You would interact with the wrapper like so...
Code: Select all
# login and get cookiejar and html to start with
set reply [s:wget "http:://website.com/login?username=user&password=pass&submit=submit%20the%20url" POST]
# was there an error?
if {$reply != 0} {
# no, seperate html and cookiejar from reply
foreach {html cookiejar_login} $reply { break }
# get next url, using cookiejar_login obtained from above
set reply [s:wget "http:://website.com/search?text=this&somethingelse=that&submit=Go" GET "http://website.com/login" $cookiejar_login]
# was there an error?
if {$reply != 0} {
# no, get html to parse and create a cookiejar for search
# seperate from the one we use for login. we may never
# use the cookiejar_search but if we need to it's there.

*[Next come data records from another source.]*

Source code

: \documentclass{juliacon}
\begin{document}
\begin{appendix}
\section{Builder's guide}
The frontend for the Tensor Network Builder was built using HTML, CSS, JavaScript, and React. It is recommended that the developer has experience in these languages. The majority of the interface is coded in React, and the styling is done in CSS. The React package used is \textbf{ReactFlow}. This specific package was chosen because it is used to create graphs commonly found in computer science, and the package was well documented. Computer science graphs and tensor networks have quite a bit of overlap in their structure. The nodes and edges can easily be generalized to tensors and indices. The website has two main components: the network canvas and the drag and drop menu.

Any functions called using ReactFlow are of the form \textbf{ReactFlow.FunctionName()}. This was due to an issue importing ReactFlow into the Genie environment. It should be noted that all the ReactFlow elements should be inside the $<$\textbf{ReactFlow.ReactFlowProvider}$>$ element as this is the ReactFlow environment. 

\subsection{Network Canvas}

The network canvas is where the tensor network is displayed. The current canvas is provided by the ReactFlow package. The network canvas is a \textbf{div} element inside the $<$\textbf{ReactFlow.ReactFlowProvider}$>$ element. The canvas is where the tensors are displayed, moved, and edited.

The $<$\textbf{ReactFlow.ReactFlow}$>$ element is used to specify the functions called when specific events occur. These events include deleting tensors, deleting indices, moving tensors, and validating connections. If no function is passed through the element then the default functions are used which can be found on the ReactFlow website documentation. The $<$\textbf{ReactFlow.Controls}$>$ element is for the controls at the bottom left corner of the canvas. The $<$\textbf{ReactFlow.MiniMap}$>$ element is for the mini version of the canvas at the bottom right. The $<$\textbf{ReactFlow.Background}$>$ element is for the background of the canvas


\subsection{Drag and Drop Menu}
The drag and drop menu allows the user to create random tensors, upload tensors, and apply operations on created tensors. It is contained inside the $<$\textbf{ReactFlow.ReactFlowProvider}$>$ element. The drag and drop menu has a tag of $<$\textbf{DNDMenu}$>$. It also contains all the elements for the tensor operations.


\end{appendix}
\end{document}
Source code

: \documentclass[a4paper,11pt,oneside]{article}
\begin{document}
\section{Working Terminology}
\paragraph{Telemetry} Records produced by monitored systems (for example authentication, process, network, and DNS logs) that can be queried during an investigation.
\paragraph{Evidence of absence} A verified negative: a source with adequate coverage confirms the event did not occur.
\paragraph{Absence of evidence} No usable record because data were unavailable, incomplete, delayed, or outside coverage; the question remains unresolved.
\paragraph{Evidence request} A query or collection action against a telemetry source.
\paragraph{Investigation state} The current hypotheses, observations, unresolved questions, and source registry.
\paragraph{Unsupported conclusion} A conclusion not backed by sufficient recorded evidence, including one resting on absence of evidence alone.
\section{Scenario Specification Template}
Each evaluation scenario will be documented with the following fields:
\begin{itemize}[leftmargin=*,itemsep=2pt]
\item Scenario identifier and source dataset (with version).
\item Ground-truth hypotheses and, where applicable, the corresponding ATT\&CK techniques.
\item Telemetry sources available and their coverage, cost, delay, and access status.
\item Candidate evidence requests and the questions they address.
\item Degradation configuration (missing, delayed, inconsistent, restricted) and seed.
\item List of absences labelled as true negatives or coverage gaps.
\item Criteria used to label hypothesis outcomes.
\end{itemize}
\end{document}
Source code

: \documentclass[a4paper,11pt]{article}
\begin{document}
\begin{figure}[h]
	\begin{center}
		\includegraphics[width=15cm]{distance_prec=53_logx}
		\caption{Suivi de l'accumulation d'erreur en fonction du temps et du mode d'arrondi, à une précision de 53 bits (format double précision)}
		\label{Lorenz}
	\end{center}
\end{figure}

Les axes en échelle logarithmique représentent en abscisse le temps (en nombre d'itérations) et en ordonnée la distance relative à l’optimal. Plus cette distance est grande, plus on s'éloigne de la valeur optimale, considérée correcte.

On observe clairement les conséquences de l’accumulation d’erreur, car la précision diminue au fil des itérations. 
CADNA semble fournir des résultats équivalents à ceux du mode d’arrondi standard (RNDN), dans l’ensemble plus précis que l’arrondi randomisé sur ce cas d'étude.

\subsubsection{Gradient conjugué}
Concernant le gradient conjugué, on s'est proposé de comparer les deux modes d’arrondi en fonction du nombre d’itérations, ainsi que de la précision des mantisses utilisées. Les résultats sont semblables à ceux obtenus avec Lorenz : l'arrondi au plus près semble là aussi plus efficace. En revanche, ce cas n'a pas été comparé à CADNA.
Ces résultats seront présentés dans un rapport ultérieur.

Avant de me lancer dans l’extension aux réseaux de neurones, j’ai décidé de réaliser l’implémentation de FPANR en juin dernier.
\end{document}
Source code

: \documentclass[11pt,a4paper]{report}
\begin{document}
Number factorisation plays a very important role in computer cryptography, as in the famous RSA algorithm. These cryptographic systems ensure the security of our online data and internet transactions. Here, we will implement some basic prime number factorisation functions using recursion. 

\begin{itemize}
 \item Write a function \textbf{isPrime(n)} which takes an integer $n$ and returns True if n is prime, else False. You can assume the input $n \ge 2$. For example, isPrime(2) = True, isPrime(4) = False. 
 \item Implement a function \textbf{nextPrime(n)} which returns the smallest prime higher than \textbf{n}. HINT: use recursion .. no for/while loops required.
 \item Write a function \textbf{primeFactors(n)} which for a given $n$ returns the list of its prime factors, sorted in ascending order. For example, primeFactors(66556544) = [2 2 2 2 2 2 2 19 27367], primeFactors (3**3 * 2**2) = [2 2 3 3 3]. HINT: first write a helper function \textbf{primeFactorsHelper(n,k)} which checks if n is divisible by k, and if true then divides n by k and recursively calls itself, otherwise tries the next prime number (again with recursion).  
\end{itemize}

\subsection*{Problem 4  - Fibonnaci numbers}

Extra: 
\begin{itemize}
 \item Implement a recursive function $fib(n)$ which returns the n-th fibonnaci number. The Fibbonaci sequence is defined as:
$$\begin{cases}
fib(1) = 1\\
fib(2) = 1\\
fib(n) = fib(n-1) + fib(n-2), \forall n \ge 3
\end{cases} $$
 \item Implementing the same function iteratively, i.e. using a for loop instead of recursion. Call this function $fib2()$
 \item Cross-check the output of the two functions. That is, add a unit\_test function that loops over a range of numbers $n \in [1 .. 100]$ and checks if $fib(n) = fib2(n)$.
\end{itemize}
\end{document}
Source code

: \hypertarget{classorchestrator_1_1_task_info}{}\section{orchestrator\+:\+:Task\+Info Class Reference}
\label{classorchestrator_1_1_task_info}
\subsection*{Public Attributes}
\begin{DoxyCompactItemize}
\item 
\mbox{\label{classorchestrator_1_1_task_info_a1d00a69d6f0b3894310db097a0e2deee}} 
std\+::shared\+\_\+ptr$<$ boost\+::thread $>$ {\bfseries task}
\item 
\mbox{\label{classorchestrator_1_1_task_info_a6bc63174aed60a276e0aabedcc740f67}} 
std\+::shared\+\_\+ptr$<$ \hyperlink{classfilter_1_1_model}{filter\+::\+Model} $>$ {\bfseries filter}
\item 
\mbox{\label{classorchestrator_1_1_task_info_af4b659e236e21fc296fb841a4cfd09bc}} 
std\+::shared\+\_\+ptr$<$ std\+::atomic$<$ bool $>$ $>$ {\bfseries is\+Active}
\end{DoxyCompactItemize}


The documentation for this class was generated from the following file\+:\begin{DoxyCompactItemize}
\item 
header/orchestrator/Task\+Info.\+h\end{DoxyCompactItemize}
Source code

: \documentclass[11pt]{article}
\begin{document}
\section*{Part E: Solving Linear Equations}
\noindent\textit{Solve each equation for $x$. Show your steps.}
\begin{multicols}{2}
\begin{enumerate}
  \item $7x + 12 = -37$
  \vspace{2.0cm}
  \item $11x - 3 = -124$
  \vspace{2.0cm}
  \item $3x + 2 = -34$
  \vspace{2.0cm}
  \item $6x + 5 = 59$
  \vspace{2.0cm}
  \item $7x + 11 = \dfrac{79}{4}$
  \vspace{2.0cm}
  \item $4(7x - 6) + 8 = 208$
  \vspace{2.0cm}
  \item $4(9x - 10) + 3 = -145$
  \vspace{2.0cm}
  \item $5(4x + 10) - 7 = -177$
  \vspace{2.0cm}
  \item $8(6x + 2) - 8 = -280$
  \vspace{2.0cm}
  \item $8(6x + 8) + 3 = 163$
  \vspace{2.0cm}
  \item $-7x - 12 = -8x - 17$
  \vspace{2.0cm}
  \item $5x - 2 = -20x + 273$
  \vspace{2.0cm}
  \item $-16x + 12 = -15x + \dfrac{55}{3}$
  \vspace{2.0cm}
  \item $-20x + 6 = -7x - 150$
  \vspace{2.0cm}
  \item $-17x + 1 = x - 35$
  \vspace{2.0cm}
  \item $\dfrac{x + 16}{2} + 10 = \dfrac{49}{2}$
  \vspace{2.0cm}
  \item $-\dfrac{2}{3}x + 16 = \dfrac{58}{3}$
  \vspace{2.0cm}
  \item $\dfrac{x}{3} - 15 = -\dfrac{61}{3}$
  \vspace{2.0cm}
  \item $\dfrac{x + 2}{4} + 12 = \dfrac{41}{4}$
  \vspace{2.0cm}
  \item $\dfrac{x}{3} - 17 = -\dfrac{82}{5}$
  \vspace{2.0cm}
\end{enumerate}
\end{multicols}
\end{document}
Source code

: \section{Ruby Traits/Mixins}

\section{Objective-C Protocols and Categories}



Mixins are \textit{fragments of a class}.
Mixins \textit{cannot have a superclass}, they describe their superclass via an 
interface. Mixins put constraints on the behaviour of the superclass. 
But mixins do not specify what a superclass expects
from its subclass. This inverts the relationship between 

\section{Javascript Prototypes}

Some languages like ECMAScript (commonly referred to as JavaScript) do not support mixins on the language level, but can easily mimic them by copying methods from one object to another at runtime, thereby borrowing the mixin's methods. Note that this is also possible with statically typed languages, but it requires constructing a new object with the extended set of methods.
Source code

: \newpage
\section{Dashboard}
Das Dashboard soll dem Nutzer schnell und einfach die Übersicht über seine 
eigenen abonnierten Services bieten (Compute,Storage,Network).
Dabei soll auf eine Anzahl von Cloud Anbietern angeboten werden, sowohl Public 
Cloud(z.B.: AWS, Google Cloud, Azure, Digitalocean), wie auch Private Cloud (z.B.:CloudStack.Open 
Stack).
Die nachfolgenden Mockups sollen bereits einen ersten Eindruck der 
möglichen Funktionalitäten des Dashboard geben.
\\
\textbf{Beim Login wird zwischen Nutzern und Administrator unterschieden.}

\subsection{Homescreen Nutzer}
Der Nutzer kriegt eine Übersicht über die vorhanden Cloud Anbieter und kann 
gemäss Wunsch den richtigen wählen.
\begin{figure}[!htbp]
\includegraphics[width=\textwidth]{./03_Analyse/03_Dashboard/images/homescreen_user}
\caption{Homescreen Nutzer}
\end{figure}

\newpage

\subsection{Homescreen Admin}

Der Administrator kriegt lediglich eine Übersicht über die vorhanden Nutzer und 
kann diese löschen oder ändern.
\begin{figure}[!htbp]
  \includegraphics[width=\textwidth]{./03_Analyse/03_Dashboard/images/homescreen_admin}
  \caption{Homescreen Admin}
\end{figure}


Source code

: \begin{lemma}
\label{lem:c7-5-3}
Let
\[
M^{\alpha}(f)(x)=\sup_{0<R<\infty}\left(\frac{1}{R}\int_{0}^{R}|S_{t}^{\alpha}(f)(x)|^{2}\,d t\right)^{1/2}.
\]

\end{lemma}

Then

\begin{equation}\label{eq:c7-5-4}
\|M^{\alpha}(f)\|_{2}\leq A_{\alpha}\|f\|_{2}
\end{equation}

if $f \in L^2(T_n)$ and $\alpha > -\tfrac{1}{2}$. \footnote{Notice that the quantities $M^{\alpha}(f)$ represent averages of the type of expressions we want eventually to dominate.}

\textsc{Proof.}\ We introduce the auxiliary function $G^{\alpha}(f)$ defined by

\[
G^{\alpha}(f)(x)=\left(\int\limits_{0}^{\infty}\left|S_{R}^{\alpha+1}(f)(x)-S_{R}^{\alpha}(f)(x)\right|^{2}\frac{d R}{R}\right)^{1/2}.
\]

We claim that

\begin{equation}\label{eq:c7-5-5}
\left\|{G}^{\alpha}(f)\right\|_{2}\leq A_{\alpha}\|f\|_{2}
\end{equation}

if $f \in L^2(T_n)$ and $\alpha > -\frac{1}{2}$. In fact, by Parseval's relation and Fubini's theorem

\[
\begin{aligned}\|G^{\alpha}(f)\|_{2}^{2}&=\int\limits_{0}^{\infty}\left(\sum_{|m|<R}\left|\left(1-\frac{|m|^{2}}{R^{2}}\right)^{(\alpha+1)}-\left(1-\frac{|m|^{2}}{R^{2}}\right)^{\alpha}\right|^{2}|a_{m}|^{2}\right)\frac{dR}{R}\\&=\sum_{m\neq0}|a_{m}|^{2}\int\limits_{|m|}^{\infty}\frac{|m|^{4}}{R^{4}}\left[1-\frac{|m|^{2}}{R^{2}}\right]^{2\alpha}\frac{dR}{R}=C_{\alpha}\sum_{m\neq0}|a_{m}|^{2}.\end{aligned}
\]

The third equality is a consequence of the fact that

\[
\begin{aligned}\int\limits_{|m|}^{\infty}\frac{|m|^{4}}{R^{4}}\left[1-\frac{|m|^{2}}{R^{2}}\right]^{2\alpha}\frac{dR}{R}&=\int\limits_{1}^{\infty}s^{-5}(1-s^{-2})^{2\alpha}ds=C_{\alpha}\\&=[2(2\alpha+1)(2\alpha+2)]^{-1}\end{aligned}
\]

foreach {html cookiejar_search} $reply { break }
# rest of script here..
# etc...
# etc...using cookiejar_login
# if cookiejar_login expires, you will need
# to re-login, you can use a timer or bind
# to time to simply reget a new fresh
# cookiejar and keep this in global space
# for the search procedure to use. there
# are many ways to go from here....
} else {
# yes, error type is issued in partyline...
}
} else {
# yes, error type is issued in partyline...
}
Here is the code to said wrapper:
Code: Select all
# AN EASIER WAY v1.1
# by speechles (c) 2013
# s:wget - simple http wrapper for tcl scripting to acesss html/cookies
# s:debug - simple debug output for s:wget wrapper
#
# v1.1 - introducing an easier way...
# v1.0 - the beginning...
package require http
# remove the two lines below if you don't care about HTTPS
package require tls
http::register https 443 [list ::tls::socket -require 0 -request 1]
# recursive wget with cookies and referer
proc s:wget { url {type GET} {refer ""} {cookies ""} {re 0} {poison 0} } {
http::config -useragent "Mozilla/EggdropWget"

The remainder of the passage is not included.